What you will do
The response must consist of the lines below from the one with "### Development" through the one with "Follow the style", exactly as they appear and with both ends kept.

Excerpted data
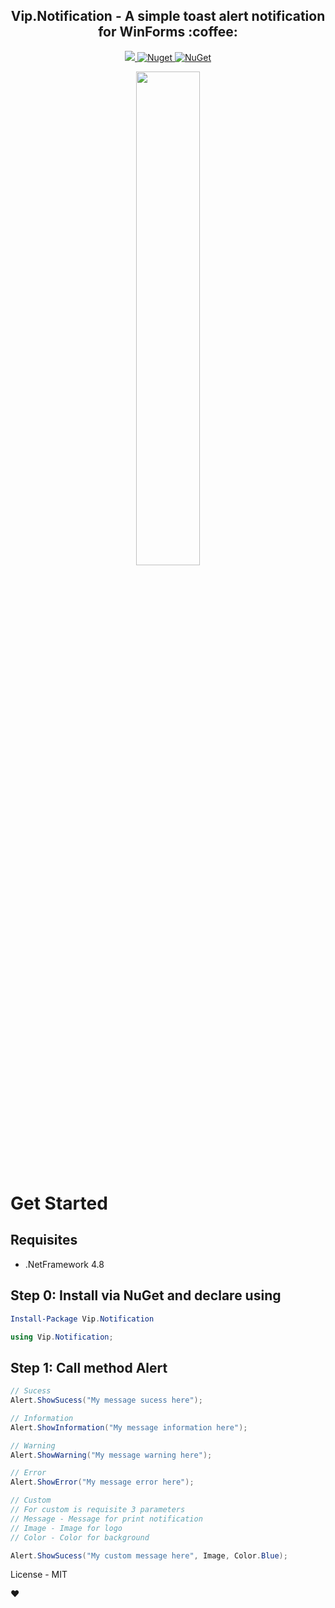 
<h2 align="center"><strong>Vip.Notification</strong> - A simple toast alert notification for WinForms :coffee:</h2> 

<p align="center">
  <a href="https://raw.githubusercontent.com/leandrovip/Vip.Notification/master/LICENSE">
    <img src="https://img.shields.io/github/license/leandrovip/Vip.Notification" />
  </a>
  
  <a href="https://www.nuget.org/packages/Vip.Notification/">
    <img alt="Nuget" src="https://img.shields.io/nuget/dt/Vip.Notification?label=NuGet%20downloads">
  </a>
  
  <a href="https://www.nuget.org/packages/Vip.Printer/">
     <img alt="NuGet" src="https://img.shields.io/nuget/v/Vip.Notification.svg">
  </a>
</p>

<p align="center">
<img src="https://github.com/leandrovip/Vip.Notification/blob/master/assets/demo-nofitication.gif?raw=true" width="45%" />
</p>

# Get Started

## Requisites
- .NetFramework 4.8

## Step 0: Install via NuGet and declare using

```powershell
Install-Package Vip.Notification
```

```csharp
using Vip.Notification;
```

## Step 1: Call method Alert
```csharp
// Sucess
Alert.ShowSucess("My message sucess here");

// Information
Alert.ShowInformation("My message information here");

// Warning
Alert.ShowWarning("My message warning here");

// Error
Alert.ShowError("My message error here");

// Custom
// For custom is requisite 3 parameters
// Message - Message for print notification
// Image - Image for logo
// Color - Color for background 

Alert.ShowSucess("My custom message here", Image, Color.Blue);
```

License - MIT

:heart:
...
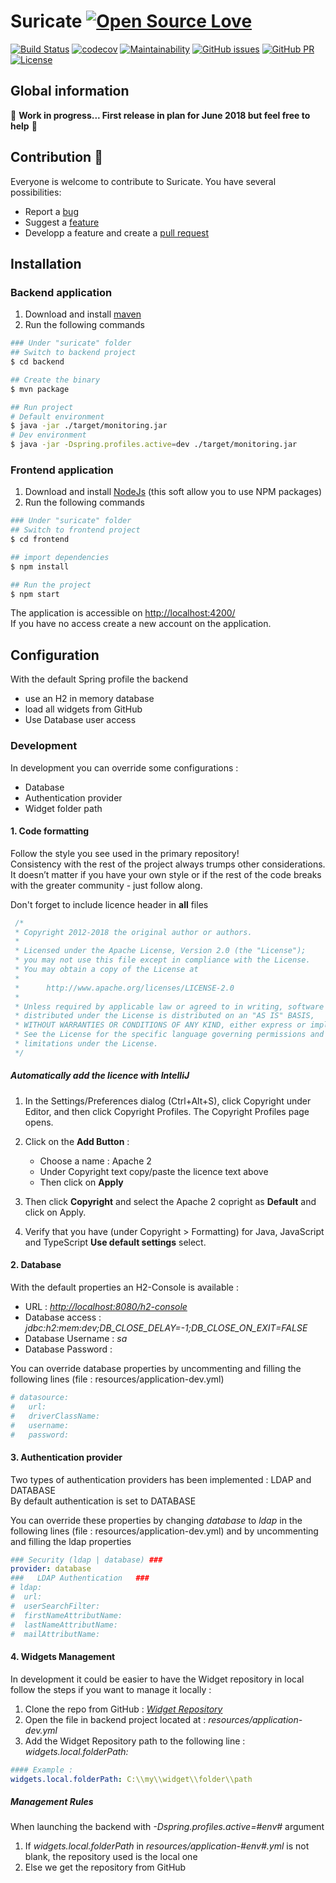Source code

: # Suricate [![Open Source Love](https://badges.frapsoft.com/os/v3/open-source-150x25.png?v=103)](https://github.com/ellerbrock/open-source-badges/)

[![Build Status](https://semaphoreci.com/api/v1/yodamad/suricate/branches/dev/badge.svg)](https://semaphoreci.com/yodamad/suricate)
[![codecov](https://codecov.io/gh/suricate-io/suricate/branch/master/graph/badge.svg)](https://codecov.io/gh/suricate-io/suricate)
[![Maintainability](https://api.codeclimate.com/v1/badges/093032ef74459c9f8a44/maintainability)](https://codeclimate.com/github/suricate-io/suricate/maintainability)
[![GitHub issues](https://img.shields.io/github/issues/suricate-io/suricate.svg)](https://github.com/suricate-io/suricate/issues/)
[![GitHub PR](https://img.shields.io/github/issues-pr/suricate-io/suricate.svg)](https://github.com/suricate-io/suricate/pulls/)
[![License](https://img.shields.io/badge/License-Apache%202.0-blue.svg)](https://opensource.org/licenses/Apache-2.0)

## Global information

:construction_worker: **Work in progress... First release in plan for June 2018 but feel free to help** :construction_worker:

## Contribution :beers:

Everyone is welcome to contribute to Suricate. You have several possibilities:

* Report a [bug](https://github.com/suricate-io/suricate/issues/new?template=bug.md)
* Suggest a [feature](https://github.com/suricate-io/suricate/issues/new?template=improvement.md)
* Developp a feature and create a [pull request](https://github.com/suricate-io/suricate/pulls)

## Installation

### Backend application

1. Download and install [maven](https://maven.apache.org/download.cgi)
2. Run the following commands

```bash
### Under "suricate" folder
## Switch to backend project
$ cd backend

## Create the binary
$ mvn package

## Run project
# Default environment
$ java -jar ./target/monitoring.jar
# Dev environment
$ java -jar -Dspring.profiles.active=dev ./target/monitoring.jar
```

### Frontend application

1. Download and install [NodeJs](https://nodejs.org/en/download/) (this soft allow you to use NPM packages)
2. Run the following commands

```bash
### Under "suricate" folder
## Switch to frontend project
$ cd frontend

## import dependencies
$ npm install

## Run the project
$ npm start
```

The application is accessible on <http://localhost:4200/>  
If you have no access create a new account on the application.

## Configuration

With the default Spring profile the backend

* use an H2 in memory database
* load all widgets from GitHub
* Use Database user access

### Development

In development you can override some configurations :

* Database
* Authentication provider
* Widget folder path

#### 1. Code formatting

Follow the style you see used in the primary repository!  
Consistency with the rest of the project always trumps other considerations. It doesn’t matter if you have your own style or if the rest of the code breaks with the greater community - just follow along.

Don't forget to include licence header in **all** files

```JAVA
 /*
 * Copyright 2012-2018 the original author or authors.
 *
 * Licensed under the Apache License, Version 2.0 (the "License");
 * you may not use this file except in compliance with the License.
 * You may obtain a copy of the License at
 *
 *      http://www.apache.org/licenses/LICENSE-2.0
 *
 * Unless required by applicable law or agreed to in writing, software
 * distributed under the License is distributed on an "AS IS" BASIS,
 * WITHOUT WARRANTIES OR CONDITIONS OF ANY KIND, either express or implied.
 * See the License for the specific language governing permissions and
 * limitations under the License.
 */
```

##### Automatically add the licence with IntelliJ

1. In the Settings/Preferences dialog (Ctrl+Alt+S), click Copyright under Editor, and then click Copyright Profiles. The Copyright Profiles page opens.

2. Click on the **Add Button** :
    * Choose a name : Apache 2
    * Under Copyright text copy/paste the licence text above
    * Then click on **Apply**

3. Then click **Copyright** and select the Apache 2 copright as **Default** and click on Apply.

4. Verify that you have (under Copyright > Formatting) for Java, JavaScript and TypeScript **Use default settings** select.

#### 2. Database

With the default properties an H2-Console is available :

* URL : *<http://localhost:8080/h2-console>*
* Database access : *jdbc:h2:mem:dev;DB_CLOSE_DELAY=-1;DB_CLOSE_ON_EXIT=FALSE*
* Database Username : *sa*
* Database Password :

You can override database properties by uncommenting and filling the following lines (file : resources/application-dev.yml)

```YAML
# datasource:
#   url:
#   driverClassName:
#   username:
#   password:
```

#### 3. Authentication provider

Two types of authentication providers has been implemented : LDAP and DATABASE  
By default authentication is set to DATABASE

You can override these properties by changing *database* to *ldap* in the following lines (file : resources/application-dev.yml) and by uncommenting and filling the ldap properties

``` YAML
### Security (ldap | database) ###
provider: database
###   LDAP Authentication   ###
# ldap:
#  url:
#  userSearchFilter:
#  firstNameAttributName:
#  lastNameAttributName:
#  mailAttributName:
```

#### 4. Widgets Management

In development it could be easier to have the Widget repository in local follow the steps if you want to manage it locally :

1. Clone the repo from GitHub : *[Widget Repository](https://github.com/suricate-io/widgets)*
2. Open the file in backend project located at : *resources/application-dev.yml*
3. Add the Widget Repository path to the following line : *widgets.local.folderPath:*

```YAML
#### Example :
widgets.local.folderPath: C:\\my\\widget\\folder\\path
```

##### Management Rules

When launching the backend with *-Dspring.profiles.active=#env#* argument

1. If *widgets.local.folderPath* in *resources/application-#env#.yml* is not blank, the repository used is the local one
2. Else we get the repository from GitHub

Response for this exercise
### Development

In development you can override some configurations :

* Database
* Authentication provider
* Widget folder path

#### 1. Code formatting

Follow the style you see used in the primary repository!  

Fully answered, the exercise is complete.